What this task involves: In the data below, the answer is the run of lines from the line containing "while they hover." through the line containing "[House Fly](/insects/housefly/)", both included; print it exactly and nothing else.

Supplied data:
•••
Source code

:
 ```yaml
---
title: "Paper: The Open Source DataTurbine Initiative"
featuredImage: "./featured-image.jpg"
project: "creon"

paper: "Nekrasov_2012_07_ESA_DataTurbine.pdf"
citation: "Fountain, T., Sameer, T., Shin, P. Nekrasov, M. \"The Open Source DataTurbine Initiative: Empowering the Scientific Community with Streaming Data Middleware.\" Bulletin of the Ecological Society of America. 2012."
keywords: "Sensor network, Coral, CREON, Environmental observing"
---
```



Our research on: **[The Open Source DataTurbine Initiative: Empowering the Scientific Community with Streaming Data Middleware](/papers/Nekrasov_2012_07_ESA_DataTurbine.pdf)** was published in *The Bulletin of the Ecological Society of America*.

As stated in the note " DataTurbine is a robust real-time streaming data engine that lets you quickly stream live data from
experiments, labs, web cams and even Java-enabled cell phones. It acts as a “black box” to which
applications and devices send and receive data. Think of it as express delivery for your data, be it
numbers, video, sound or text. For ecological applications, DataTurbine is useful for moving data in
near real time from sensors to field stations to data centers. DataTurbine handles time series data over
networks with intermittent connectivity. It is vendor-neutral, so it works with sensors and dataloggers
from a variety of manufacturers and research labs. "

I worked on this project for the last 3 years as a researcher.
•••
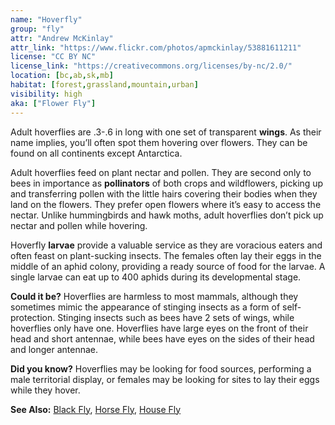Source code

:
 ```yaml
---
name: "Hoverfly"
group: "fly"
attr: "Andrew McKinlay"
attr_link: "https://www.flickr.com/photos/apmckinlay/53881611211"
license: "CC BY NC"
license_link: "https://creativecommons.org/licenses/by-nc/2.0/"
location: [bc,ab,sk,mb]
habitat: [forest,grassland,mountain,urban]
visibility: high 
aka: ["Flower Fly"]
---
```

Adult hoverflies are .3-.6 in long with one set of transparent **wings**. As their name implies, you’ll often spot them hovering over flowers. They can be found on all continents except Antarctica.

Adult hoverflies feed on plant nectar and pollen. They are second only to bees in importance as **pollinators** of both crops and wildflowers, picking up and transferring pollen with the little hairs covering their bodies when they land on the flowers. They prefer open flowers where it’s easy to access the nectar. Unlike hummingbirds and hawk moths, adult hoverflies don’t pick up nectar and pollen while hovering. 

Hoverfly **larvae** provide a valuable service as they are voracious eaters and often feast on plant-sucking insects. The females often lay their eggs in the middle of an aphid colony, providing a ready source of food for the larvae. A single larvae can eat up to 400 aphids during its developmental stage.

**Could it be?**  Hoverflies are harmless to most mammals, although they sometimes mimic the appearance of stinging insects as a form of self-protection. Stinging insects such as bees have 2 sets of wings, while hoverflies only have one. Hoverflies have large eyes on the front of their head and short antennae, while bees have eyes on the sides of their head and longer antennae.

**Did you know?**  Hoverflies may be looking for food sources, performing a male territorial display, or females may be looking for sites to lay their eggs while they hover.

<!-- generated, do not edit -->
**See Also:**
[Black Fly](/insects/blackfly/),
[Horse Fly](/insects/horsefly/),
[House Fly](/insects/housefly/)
•••
Response:
**Did you know?**  Hoverflies may be looking for food sources, performing a male territorial display, or females may be looking for sites to lay their eggs while they hover.

<!-- generated, do not edit -->
**See Also:**
[Black Fly](/insects/blackfly/),
[Horse Fly](/insects/horsefly/),
[House Fly](/insects/housefly/)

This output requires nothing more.